▸ **Task objective**
Could you write out the opening lines of the data, word for word, stopping after the line that contains "likely caused there.</div>"?

▸ **Exercise inputs**

+--

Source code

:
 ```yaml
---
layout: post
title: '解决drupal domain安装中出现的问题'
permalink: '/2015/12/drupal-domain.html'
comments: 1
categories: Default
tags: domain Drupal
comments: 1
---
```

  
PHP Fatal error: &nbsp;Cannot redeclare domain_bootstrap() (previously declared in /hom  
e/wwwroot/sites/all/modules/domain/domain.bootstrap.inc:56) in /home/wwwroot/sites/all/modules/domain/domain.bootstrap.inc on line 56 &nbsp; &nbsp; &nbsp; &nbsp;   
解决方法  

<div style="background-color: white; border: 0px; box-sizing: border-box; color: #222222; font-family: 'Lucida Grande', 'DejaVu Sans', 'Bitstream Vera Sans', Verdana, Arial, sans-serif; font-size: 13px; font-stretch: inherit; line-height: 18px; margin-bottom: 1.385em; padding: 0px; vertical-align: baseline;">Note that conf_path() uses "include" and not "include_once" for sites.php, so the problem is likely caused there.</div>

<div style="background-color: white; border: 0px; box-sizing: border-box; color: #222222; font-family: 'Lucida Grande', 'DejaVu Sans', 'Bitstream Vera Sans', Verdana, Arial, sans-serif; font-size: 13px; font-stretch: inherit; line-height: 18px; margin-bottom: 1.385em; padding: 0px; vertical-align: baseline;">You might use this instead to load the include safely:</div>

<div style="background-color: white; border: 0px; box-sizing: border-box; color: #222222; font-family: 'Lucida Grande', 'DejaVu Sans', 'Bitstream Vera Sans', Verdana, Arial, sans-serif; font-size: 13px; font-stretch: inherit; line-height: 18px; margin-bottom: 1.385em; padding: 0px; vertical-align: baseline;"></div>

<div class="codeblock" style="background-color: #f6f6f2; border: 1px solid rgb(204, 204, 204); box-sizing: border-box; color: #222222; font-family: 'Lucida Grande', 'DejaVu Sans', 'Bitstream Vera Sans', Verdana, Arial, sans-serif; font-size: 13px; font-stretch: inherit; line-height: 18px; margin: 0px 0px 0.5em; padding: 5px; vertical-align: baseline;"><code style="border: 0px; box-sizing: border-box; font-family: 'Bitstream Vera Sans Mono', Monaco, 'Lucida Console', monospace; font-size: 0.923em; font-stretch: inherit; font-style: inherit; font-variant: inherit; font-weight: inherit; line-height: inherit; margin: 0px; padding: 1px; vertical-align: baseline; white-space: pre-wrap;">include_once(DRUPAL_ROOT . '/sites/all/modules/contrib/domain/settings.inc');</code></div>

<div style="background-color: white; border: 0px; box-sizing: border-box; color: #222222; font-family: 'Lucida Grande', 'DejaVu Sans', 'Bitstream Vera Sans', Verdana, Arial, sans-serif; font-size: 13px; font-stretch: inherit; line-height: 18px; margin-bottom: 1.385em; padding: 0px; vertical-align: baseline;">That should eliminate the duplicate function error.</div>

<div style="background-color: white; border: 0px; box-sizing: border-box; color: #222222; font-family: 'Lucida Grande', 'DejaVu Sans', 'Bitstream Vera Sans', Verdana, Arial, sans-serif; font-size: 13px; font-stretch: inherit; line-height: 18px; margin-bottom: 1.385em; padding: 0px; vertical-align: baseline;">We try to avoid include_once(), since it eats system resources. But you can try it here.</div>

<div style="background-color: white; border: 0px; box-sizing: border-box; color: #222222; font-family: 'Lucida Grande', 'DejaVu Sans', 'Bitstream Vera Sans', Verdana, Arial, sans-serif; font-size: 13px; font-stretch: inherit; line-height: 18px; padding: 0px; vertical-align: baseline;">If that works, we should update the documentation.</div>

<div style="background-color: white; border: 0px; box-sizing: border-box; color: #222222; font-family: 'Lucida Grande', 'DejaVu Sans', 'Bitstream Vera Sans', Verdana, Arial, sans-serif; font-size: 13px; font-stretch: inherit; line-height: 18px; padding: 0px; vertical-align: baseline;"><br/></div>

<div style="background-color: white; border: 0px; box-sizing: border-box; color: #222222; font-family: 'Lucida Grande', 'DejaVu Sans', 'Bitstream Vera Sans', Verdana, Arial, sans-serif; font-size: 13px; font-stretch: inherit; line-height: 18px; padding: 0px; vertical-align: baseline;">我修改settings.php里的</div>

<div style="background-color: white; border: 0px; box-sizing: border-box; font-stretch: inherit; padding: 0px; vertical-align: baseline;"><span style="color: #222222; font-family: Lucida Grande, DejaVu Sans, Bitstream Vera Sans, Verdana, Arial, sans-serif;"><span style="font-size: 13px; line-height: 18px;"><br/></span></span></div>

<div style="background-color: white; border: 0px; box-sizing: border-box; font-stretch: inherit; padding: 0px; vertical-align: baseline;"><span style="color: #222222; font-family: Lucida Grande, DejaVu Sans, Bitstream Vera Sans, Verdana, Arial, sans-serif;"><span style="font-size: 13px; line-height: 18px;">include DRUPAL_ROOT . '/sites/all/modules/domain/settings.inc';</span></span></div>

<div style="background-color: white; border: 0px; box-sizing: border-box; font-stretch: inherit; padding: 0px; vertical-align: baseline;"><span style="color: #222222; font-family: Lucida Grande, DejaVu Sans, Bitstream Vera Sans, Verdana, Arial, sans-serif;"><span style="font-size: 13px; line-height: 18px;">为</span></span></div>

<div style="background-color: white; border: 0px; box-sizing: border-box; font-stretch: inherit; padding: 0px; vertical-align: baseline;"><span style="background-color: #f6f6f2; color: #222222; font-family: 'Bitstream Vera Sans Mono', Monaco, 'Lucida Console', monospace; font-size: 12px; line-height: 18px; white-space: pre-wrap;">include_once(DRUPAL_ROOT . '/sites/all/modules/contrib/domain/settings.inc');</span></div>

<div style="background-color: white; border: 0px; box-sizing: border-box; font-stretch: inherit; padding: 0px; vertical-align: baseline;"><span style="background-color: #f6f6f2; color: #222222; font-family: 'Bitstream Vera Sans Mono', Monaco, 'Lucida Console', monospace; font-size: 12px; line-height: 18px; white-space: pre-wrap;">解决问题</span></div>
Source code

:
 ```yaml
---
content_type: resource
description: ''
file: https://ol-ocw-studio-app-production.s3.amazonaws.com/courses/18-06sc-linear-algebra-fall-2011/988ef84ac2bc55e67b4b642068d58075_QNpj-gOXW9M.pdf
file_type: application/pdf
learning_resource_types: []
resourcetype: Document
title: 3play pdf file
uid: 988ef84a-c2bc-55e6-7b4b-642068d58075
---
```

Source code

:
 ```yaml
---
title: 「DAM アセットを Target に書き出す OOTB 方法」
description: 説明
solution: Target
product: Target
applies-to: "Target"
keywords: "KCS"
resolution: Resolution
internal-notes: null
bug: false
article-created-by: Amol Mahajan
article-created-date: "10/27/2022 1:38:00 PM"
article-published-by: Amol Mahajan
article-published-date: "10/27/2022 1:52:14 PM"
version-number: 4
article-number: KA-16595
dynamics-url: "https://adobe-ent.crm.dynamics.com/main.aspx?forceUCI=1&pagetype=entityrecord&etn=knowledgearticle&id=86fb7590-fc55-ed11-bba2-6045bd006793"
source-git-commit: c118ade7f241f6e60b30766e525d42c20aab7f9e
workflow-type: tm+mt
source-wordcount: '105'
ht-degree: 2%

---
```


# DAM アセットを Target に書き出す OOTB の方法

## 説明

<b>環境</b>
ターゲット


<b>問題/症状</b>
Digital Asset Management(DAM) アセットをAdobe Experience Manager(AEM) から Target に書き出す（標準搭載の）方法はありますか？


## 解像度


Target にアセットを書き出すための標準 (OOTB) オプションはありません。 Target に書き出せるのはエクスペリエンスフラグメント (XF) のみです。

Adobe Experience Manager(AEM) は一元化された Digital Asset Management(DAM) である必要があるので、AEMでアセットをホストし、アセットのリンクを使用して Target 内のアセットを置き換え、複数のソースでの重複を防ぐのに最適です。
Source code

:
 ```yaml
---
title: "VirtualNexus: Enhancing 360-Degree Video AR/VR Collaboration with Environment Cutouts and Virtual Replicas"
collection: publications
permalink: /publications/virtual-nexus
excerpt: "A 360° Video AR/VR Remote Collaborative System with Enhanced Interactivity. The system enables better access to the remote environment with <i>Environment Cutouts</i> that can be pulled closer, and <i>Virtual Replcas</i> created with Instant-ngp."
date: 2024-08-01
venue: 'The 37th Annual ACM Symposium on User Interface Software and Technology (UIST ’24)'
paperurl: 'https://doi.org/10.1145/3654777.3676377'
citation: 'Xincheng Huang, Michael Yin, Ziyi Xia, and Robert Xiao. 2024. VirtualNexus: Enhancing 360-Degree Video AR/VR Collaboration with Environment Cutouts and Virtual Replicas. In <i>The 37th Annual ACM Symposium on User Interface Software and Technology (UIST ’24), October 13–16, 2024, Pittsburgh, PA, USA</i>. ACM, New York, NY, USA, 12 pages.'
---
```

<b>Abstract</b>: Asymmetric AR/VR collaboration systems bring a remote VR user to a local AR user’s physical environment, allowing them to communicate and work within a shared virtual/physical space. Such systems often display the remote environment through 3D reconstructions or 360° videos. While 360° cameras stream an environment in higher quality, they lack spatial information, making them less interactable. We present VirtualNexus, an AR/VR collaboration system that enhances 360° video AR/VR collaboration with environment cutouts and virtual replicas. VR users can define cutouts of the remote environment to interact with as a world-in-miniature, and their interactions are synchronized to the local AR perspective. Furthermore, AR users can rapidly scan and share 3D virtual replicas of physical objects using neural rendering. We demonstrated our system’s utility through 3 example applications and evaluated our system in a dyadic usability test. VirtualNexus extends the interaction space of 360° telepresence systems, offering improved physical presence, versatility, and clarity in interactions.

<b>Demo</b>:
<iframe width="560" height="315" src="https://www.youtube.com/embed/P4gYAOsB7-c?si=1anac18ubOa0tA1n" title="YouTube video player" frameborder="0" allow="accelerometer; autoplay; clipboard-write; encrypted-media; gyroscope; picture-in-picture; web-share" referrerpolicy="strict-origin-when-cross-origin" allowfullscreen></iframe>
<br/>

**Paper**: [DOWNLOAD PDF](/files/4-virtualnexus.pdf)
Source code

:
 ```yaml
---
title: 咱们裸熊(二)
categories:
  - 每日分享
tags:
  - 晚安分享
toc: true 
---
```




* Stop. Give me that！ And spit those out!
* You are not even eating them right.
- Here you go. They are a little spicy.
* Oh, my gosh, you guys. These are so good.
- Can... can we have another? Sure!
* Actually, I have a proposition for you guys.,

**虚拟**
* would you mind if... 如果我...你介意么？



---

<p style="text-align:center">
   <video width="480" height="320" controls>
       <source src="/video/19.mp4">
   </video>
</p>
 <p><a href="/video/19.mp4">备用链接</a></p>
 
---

+--

▸ **Answer for this exercise**
Source code

:
 ```yaml
---
layout: post
title: '解决drupal domain安装中出现的问题'
permalink: '/2015/12/drupal-domain.html'
comments: 1
categories: Default
tags: domain Drupal
comments: 1
---
```

  
PHP Fatal error: &nbsp;Cannot redeclare domain_bootstrap() (previously declared in /hom  
e/wwwroot/sites/all/modules/domain/domain.bootstrap.inc:56) in /home/wwwroot/sites/all/modules/domain/domain.bootstrap.inc on line 56 &nbsp; &nbsp; &nbsp; &nbsp;   
解决方法  

<div style="background-color: white; border: 0px; box-sizing: border-box; color: #222222; font-family: 'Lucida Grande', 'DejaVu Sans', 'Bitstream Vera Sans', Verdana, Arial, sans-serif; font-size: 13px; font-stretch: inherit; line-height: 18px; margin-bottom: 1.385em; padding: 0px; vertical-align: baseline;">Note that conf_path() uses "include" and not "include_once" for sites.php, so the problem is likely caused there.</div>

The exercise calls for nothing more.